PGP encryption using python in Azure databricks

Anupam Chand
5 min readAug 16, 2022

--

Many data analytics platforms ingests files in the order of terabytes. Some of these files contain sensitive data and the organization may insist on some type of encryption.
PGP(pretty good privacy) is a type of RSA (asymmetric) encryption where the data is encrypted with 1 key but decrypted with another key (aka public key pair).

Creation of key pair

The first step is to create a private and public key pair. This is a one time activity that has to be done by the receiver. A separate key pair must be generated for each sender/receiver combination.

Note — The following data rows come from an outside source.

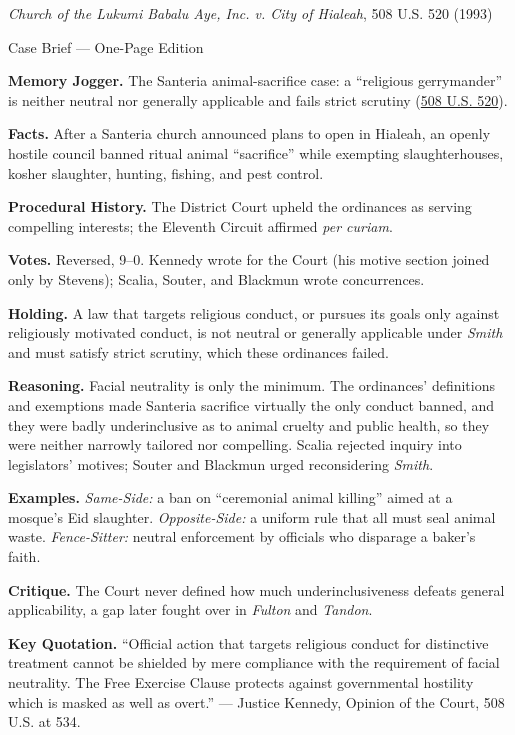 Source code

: \documentclass[12pt]{article}
\begin{document}
\begin{center}
{\Large \textit{Church of the Lukumi Babalu Aye, Inc. v. City of Hialeah}, 508 U.S. 520 (1993)\par}
\vspace{0.3em}
{\normalsize Case Brief --- One-Page Edition\par}
\end{center}

\textbf{Memory Jogger.} The Santeria animal-sacrifice case: a ``religious gerrymander'' is neither neutral nor generally applicable and fails strict scrutiny (\href{https://supreme.justia.com/cases/federal/us/508/520/}{508 U.S. 520}).

\textbf{Facts.} After a Santeria church announced plans to open in Hialeah, an openly hostile council banned ritual animal ``sacrifice'' while exempting slaughterhouses, kosher slaughter, hunting, fishing, and pest control.

\textbf{Procedural History.} The District Court upheld the ordinances as serving compelling interests; the Eleventh Circuit affirmed \textit{per curiam}.

\textbf{Votes.} Reversed, 9--0. Kennedy wrote for the Court (his motive section joined only by Stevens); Scalia, Souter, and Blackmun wrote concurrences.

\textbf{Holding.} A law that targets religious conduct, or pursues its goals only against religiously motivated conduct, is not neutral or generally applicable under \textit{Smith} and must satisfy strict scrutiny, which these ordinances failed.

\textbf{Reasoning.} Facial neutrality is only the minimum. The ordinances' definitions and exemptions made Santeria sacrifice virtually the only conduct banned, and they were badly underinclusive as to animal cruelty and public health, so they were neither narrowly tailored nor compelling. Scalia rejected inquiry into legislators' motives; Souter and Blackmun urged reconsidering \textit{Smith}.

\textbf{Examples.} \emph{Same-Side:} a ban on ``ceremonial animal killing'' aimed at a mosque's Eid slaughter. \emph{Opposite-Side:} a uniform rule that all must seal animal waste. \emph{Fence-Sitter:} neutral enforcement by officials who disparage a baker's faith.

\textbf{Critique.} The Court never defined how much underinclusiveness defeats general applicability, a gap later fought over in \textit{Fulton} and \textit{Tandon}.

\textbf{Key Quotation.} ``Official action that targets religious conduct for distinctive treatment cannot be shielded by mere compliance with the requirement of facial neutrality. The Free Exercise Clause protects against governmental hostility which is masked as well as overt.'' --- Justice Kennedy, Opinion of the Court, 508 U.S. at 534.
\end{document}
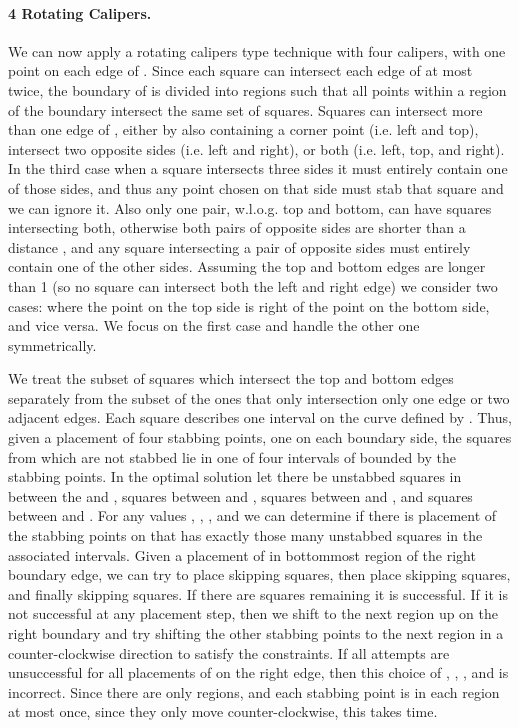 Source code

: \documentclass[11pt]{myclass}
\begin{document}
\paragraph{4 Rotating Calipers.}
We can now apply a rotating calipers type technique with four calipers, with one point on each edge of .  Since each square can intersect each edge of  at most twice, the boundary of  is divided into  regions such that all points within a region of the boundary intersect the same set of squares.  Squares can intersect more than one edge of , either by also containing a corner point (i.e. left and top), intersect two opposite sides (i.e. left and right), or both (i.e. left, top, and right).  In the third case when a square intersects three sides it must entirely contain one of those sides, and thus any point chosen on that side must stab that square and we can ignore it.  Also only one pair, w.l.o.g. top and bottom, can have squares intersecting both, otherwise both pairs of opposite sides are shorter than a distance , and any square intersecting a pair of opposite sides must entirely contain one of the other sides.  Assuming the top and bottom edges are longer than 1 (so no square can intersect both the left and right edge) we consider two cases: where the point on the top side is right of the point on the bottom side, and vice versa.  We focus on the first case and handle the other one symmetrically.  

We treat the subset of squares  which intersect the top and bottom edges separately from the subset  of the ones that only intersection only one edge or two adjacent edges.  
Each square  describes one interval on the curve defined by .  Thus, given a placement of four stabbing points, one on each boundary side, the squares from  which are not stabbed lie in one of four intervals of  bounded by the stabbing points.  In the optimal solution let there be  unstabbed squares in  between the  and ,  squares between  and ,  squares between  and , and  squares between  and .  For any values , , , and  we can determine if there is placement of the stabbing points on  that has exactly those many unstabbed squares in the associated intervals.  
Given a placement of  in bottommost region of the right boundary edge, we can try to place  skipping  squares, then place  skipping  squares, and finally  skipping  squares.  If there are  squares remaining it is successful.  If it is not successful at any placement step, then we shift  to the next region up on the right boundary and try shifting the other stabbing points to the next region in a counter-clockwise direction to satisfy the constraints.  If all attempts are unsuccessful for all placements of  on the right edge, then this choice of , , , and  is incorrect.  Since there are only  regions, and each stabbing point is in each region at most once, since they only move counter-clockwise, this takes  time.  
\end{document}
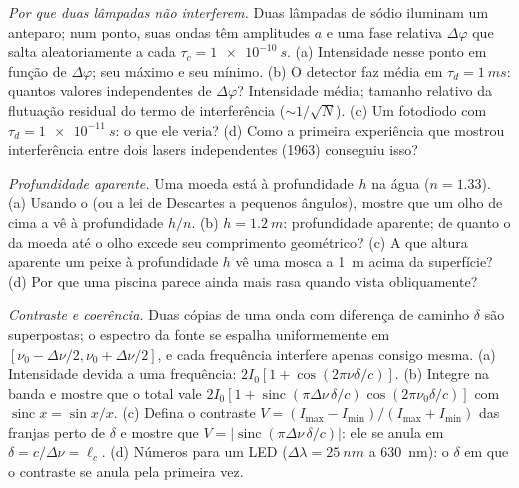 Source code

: \begin{exercise}[$\star\star$]\label{exo:b2:scalar-light-model:8}
\emph{Por que duas lâmpadas não interferem.} Duas lâmpadas de sódio iluminam um
anteparo; num ponto, suas ondas têm amplitudes $a$ e uma fase
relativa $\Delta\varphi$ que salta aleatoriamente a cada $\tau_c = \qty{1e-10}{s}$. (a)
Intensidade nesse ponto em função de $\Delta\varphi$; seu máximo e seu
mínimo. (b) O detector faz média em $\tau_d = \qty{1}{ms}$: quantos
valores independentes de $\Delta\varphi$? Intensidade média; tamanho relativo da
flutuação residual do termo de interferência ($\sim 1/\sqrt N$). (c) Um
fotodiodo com $\tau_d = \qty{1e-11}{s}$: o que ele veria? (d) Como a
primeira experiência que mostrou interferência entre dois lasers independentes
(1963) conseguiu isso?
\end{exercise}

\begin{exercise}[$\star\star$]\label{exo:b2:scalar-light-model:9}
\emph{Profundidade aparente.} Uma moeda está à profundidade $h$ na água ($n = 1.33$).
(a) Usando o  (ou a lei de Descartes a pequenos ângulos), mostre
que um olho de cima a vê à profundidade $h/n$. (b) $h = \qty{1.2}{m}$: profundidade
aparente; de quanto o  da moeda até o olho
excede seu comprimento geométrico? (c) A que altura aparente um peixe à profundidade $h$
vê uma mosca a \qty{1}{m} acima da superfície? (d) Por que uma piscina parece
ainda mais rasa quando vista obliquamente?
\end{exercise}

\begin{exercise}[$\star\star\star$]\label{exo:b2:scalar-light-model:10}
\emph{Contraste e coerência.} Duas cópias de uma onda com diferença de
caminho $\delta$ são superpostas; o espectro da fonte se espalha
uniformemente em $[\nu_0 - \Delta\nu/2, \nu_0 + \Delta\nu/2]$, e cada frequência
interfere apenas consigo mesma. (a) Intensidade devida a uma frequência: $2I_0
[1 + \cos(2\pi\nu\delta/c)]$. (b) Integre na banda e mostre que o
total vale $2I_0[1 + \operatorname{sinc}(\pi\Delta\nu\,\delta/c)\cos(2\pi\nu_0\delta/c)]$ com
$\operatorname{sinc}x = \sin x/x$. (c) Defina o contraste $V = (I_{\max} -
I_{\min})/(I_{\max} + I_{\min})$ das franjas perto de $\delta$ e mostre que $V =
|\operatorname{sinc}(\pi\Delta\nu\,\delta/c)|$: ele se anula em $\delta = c/\Delta\nu = \ell_c$. (d)
Números para um LED ($\Delta\lambda = \qty{25}{nm}$ a \qty{630}{nm}): o $\delta$ em que o
contraste se anula pela primeira vez.
\end{exercise}

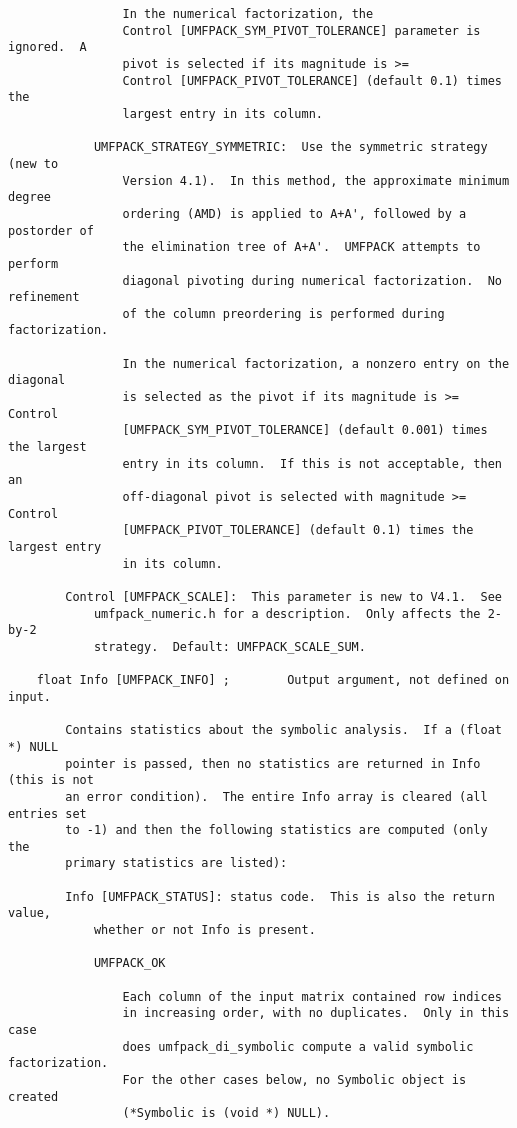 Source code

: \documentclass[11pt]{article}
\begin{document}
{\begin{verbatim}
                In the numerical factorization, the
                Control [UMFPACK_SYM_PIVOT_TOLERANCE] parameter is ignored.  A
                pivot is selected if its magnitude is >=
                Control [UMFPACK_PIVOT_TOLERANCE] (default 0.1) times the
                largest entry in its column.

            UMFPACK_STRATEGY_SYMMETRIC:  Use the symmetric strategy (new to
                Version 4.1).  In this method, the approximate minimum degree
                ordering (AMD) is applied to A+A', followed by a postorder of
                the elimination tree of A+A'.  UMFPACK attempts to perform
                diagonal pivoting during numerical factorization.  No refinement
                of the column preordering is performed during factorization.

                In the numerical factorization, a nonzero entry on the diagonal
                is selected as the pivot if its magnitude is >= Control
                [UMFPACK_SYM_PIVOT_TOLERANCE] (default 0.001) times the largest
                entry in its column.  If this is not acceptable, then an
                off-diagonal pivot is selected with magnitude >= Control
                [UMFPACK_PIVOT_TOLERANCE] (default 0.1) times the largest entry
                in its column.

        Control [UMFPACK_SCALE]:  This parameter is new to V4.1.  See
            umfpack_numeric.h for a description.  Only affects the 2-by-2
            strategy.  Default: UMFPACK_SCALE_SUM.

    float Info [UMFPACK_INFO] ;        Output argument, not defined on input.

        Contains statistics about the symbolic analysis.  If a (float *) NULL
        pointer is passed, then no statistics are returned in Info (this is not
        an error condition).  The entire Info array is cleared (all entries set
        to -1) and then the following statistics are computed (only the
        primary statistics are listed):

        Info [UMFPACK_STATUS]: status code.  This is also the return value,
            whether or not Info is present.

            UMFPACK_OK

                Each column of the input matrix contained row indices
                in increasing order, with no duplicates.  Only in this case
                does umfpack_di_symbolic compute a valid symbolic factorization.
                For the other cases below, no Symbolic object is created
                (*Symbolic is (void *) NULL).


\end{verbatim}}
\end{document}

We can then generate the generate 2048, 3072 or 4096 bit sized public and private keys with the below powershell code which can be executed locally on Visual Studio code. 2048 is considered secure right now. You may feel tempted to go for the largest key size but keep in mind, the larger the key size, the more secure the encryption but also the more compute and time required for encryption and decryption.

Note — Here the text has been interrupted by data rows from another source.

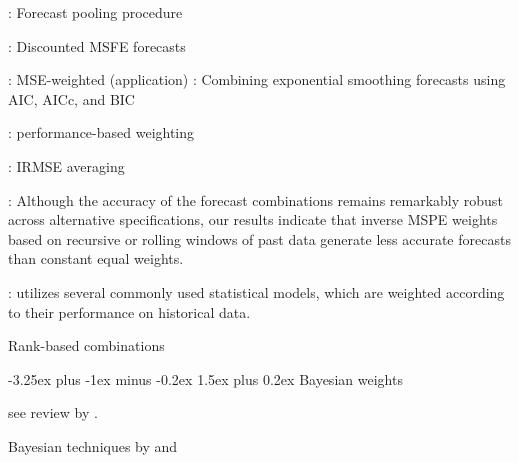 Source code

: \documentclass[11pt]{article}
\makeatletter
\renewcommand{\paragraph}{\@startsection{paragraph}{4}{0ex}%
   {-3.25ex plus -1ex minus -0.2ex}%
   {1.5ex plus 0.2ex}%
   {\normalfont\normalsize\bfseries}}
\makeatother
\begin{document}
\cite{Stock1998-np}: Forecast pooling procedure

\cite{Stock2004-rq}: Discounted MSFE forecasts

\cite{Clark2010-jx}: MSE-weighted (application)
\cite{Kolassa2011-ai}: Combining exponential smoothing forecasts using AIC, AICc, and BIC

\cite{Genre2013-ut}: performance-based weighting

\cite{Nowotarski2014-ev}: IRMSE averaging 

\cite{Baumeister2015-ft}: Although the accuracy of the forecast combinations remains remarkably robust across alternative specifications, our results indicate that inverse MSPE weights based on recursive or rolling windows of past data generate less accurate forecasts than constant equal weights.

\cite{Pawlikowski2020-hm}: utilizes several commonly used statistical models, which are weighted according to their performance on historical data.

Rank-based combinations
 

\paragraph{Bayesian weights}

see review by \cite{Cheng2015-tp}.

Bayesian techniques by \cite{Bunn1975-mg} and \cite{Clemen1993-ey}




\end{document}
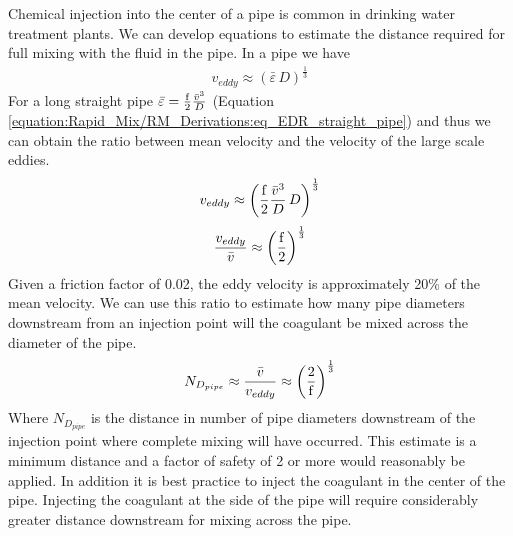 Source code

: \documentclass[letterpaper,10pt,english]{sphinxmanual}
\begin{document}
Chemical injection into the center of a pipe is common in drinking water treatment plants. We can develop equations to estimate the distance required for full mixing with the fluid in the pipe. In a pipe we have
\begin{equation}\label{equation:Rapid_Mix/RM_Derivations:Rapid_Mix/RM_Derivations:40}
\begin{split}v_{eddy} \approx \left( \bar\varepsilon \, D \right)^\frac{1}{3}\end{split}
\end{equation}
For a long straight pipe
\(\bar\varepsilon = \frac{{\rm f}}{2} \frac{\bar v^3}{D}\) (Equation \eqref{equation:Rapid_Mix/RM_Derivations:eq_EDR_straight_pipe}) and thus we can obtain the ratio between mean velocity and the velocity of the large scale eddies.
\begin{equation}\label{equation:Rapid_Mix/RM_Derivations:Rapid_Mix/RM_Derivations:41}
\begin{split}v_{eddy} \approx \left( \frac{{\rm f}}{2} \frac{\bar v^3}{D} \, D \right)^\frac{1}{3}\end{split}
\end{equation}\begin{equation}\label{equation:Rapid_Mix/RM_Derivations:Rapid_Mix/RM_Derivations:42}
\begin{split}\frac{v_{eddy}}{\bar v} \approx \left( \frac{{\rm f}}{2}   \right)^\frac{1}{3}\end{split}
\end{equation}
Given a friction factor of 0.02, the eddy velocity is approximately 20\% of the mean velocity. We can use this ratio to estimate how many pipe diameters downstream from an injection point will the coagulant be mixed across the diameter of the pipe.
\begin{equation}\label{equation:Rapid_Mix/RM_Derivations:Rapid_Mix/RM_Derivations:43}
\begin{split}N_{D_{pipe}} \approx \frac{\bar v}{v_{eddy}} \approx \left(\frac{2}{{\rm f}} \right)^\frac{1}{3}\end{split}
\end{equation}
Where \(N_{D_{pipe}}\) is the distance in number of pipe diameters downstream of the injection point where complete mixing will have occurred. This estimate is a minimum distance and a factor of safety of 2 or more would reasonably be applied. In addition it is best practice to inject the coagulant in the center of the pipe. Injecting the coagulant at the side of the pipe will require considerably greater distance downstream for mixing across the pipe.
\end{document}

#https://evotec.xyz/encrypting-and-decrypting-pgp-using-powershell/
# https://github.com/EvotecIT/PSPGP

$basepath = "C:\Users\Anupam.Chand\OneDrive - Shell\Documents\Work\Architecture stuff\Azure\SQL\Powershell\PSPGP"
$global:pubpath = $basepath + "\PublicPGP1.asc"
$global:pripath = $basepath + "\PrivatePGP1.asc"
$global:strength = 4096 # Can be 2048, 3072 or 4096
$global:blank = ""
function new_key(){
New-PGPKey -Strength $global:strength -Certainty $global:blank -FilePathPublic $global:pubpath -FilePathPrivate $global:pripath
}

function convert_b64(){
$text = Get-Content $global:pripath -Encoding Byte
$base64 = [System.Convert]::ToBase64String($text)
Write-Host $base64
}

new_key
convert_b64

The above example does not use a userid or passphrase but these can be added if needed. Check the github library for examples.

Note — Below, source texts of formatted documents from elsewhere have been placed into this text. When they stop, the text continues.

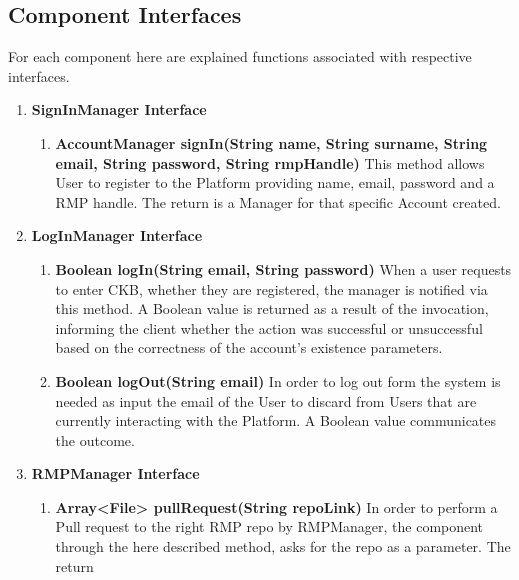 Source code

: \subsection{Component Interfaces}
For each component here are explained functions associated with respective interfaces.
\begin{enumerate}
    \item \textbf{SignInManager Interface} 
            \begin{enumerate}[label=$\bullet$]
                \item \textbf{AccountManager signIn(String name, String surname, String email, String password, String rmpHandle)} This method allows User to register to the Platform providing name, email, password and a RMP handle. 
                The return is a Manager for that specific Account created.
            \end{enumerate}
    \item \textbf{LogInManager Interface}
        \begin{enumerate}[label=$\bullet$]
            \item \textbf{Boolean logIn(String email, String password)} When a user requests to enter CKB, whether they are registered, the manager is notified via this method. A Boolean value is returned as a result of the 
            invocation, informing the client whether the action was successful or unsuccessful based on the correctness of the account's existence parameters.
            \item \textbf{Boolean logOut(String email)} In order to log out form the system is needed as input the email of the User to discard from Users that are currently interacting with the Platform. A Boolean value communicates 
            the outcome.
        \end{enumerate}
    \item \textbf{RMPManager Interface}
        \begin{enumerate}[label=$\bullet$]
            \item \textbf{Array<File> pullRequest(String repoLink)} In order to perform a Pull request to the right RMP repo by RMPManager, the component through the here described method, asks for the repo as a parameter. The return 

\end{enumerate}
\end{enumerate}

The above code will output.

  1. Private key as a file
  2. Public key as a file
  3. Base64 encoded Private key to console

Load the base64encoded privatekey into the Azure key vault as a secret. Let’s call it ‘privatekb64’. The decryption databricks notebook should have access to this secret.

Encryption

Share the public key .asc file with the Source system. They will use this to encrypt the file before sending. Usually, the encrypted file should have a .pgp suffix. Example.csv will become Example.csv.pgp. This is so the decryptor will know what the extension of the unencrypted file is. This agreement should be made with the sender.

To simulate the encryption, we can use the online tool. https://pgptool.org/#

Decryption

We will use the below code to do our decryption in our databricks notebook using python. This will take in the encrypted file from above, decrypt it and write the resultant dataset into ‘testdecrypt.csv’.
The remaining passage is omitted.